## Exercise brief
Beginning with the line that holds "analysis, and interpretation." in the data below, give again every line through the one that holds "Matplotlib, Jupyter Notebooks).", exactly as written.

## Given records
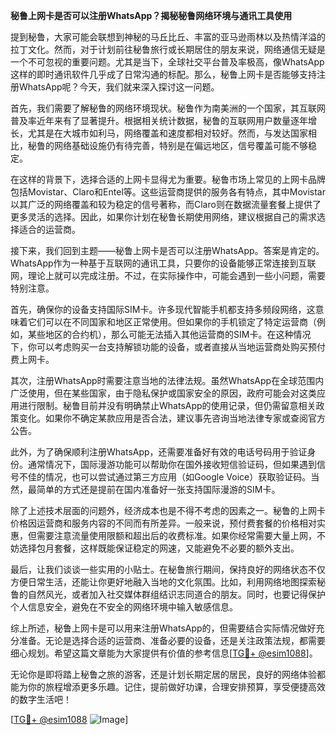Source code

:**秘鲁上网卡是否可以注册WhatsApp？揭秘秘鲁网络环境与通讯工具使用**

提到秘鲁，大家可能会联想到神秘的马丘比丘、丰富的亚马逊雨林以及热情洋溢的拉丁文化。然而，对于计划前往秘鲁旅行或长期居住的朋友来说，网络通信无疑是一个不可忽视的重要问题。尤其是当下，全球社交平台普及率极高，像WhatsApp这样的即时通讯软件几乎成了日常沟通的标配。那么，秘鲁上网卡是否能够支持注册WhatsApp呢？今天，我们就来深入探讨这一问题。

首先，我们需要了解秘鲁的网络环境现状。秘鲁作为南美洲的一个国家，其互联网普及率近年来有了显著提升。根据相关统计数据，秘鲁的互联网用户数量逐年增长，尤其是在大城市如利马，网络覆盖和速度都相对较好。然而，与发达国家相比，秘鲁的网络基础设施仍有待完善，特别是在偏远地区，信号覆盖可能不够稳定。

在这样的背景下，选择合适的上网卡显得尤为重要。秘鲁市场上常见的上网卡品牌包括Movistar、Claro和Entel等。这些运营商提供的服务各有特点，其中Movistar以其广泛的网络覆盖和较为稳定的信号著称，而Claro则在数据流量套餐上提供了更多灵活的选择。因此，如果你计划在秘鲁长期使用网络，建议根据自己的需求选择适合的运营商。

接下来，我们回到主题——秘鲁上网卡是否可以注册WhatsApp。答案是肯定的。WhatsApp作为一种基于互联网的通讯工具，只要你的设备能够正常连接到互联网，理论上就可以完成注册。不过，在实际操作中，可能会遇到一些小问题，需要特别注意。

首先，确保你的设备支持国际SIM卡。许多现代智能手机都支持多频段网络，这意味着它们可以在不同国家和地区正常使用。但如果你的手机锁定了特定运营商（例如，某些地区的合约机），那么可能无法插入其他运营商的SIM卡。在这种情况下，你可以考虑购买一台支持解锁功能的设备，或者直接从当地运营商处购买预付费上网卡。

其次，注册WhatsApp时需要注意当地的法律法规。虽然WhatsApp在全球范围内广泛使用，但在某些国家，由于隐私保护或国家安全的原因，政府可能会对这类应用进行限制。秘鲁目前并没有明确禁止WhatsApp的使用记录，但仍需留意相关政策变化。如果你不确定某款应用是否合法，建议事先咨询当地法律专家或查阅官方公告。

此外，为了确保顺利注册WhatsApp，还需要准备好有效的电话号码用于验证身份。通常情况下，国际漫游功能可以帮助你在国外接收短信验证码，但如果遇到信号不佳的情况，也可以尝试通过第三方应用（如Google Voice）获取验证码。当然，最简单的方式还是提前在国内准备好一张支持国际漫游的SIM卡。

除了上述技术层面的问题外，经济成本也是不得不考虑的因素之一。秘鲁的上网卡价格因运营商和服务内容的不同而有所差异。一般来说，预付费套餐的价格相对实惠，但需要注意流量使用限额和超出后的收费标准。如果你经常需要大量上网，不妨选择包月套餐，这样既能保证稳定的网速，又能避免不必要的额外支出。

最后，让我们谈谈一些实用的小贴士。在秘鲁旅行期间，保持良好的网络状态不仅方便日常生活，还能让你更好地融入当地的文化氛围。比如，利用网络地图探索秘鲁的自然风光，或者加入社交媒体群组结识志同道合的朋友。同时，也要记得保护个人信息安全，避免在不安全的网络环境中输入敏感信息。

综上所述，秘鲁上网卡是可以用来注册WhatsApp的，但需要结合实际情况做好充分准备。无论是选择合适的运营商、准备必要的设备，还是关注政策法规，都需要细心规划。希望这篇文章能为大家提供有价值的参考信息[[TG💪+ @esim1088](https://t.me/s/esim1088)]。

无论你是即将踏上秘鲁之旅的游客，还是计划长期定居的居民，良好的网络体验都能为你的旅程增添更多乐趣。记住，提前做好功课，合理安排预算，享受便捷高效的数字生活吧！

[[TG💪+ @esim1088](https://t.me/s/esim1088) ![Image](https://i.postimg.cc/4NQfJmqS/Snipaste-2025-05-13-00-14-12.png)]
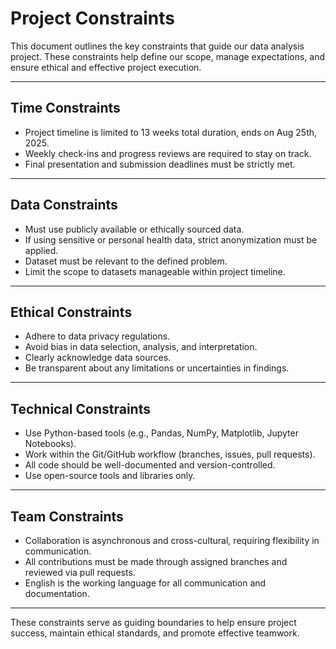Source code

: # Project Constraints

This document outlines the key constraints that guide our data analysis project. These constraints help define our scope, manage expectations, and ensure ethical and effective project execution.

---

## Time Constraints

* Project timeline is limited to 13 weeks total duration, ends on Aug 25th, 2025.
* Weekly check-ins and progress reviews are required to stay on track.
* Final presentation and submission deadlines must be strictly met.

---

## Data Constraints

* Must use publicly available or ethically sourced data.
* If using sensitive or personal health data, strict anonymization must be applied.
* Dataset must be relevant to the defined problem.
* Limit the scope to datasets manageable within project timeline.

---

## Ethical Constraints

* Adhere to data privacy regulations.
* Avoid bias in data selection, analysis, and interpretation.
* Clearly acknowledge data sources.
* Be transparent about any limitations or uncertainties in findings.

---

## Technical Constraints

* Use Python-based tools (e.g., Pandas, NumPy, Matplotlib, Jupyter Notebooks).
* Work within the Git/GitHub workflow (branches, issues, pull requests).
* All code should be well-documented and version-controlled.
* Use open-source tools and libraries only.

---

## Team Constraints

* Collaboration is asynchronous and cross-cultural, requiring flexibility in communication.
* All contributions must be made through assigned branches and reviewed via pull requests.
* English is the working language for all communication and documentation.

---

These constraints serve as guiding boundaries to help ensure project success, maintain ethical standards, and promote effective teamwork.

## Finished exercise
* Avoid bias in data selection, analysis, and interpretation.
* Clearly acknowledge data sources.
* Be transparent about any limitations or uncertainties in findings.

---

## Technical Constraints

* Use Python-based tools (e.g., Pandas, NumPy, Matplotlib, Jupyter Notebooks).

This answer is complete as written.